WHAT YOU SHOULD DO: Nothing but the lines from the top of the following entries through the line with "This document lists" should be printed, exactly as they are.

━━━━━ SUPPLIED RECORDS

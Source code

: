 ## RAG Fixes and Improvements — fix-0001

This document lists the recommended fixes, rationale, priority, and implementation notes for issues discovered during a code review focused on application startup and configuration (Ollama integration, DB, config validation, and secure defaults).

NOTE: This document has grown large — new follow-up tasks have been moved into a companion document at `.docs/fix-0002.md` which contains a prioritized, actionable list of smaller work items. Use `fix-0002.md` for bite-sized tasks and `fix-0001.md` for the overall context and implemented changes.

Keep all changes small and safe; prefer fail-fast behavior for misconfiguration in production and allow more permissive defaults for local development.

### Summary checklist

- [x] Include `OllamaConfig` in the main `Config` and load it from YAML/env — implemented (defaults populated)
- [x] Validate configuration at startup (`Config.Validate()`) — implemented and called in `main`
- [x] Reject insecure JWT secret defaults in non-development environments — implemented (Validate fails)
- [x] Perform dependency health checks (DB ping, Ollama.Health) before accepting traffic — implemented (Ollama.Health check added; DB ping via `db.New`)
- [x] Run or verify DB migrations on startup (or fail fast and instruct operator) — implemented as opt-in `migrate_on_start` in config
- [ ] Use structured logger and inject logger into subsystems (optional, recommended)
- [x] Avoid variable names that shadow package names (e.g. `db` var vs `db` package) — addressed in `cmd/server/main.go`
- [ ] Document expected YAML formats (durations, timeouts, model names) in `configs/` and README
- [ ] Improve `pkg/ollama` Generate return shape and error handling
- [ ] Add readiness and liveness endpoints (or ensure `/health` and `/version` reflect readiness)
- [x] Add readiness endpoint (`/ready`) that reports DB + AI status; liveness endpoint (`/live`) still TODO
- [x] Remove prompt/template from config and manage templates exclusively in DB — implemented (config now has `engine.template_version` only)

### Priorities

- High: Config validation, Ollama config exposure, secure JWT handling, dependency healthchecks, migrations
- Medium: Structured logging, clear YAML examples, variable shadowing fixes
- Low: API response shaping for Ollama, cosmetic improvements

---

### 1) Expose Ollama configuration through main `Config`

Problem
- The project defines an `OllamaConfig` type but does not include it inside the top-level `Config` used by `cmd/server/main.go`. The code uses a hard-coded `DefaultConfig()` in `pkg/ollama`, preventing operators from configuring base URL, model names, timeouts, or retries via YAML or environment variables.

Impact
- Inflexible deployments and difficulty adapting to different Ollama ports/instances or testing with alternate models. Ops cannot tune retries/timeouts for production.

━━━━━━━━━━

TASK ANSWER:
Source code

: ## RAG Fixes and Improvements — fix-0001

This document lists the recommended fixes, rationale, priority, and implementation notes for issues discovered during a code review focused on application startup and configuration (Ollama integration, DB, config validation, and secure defaults).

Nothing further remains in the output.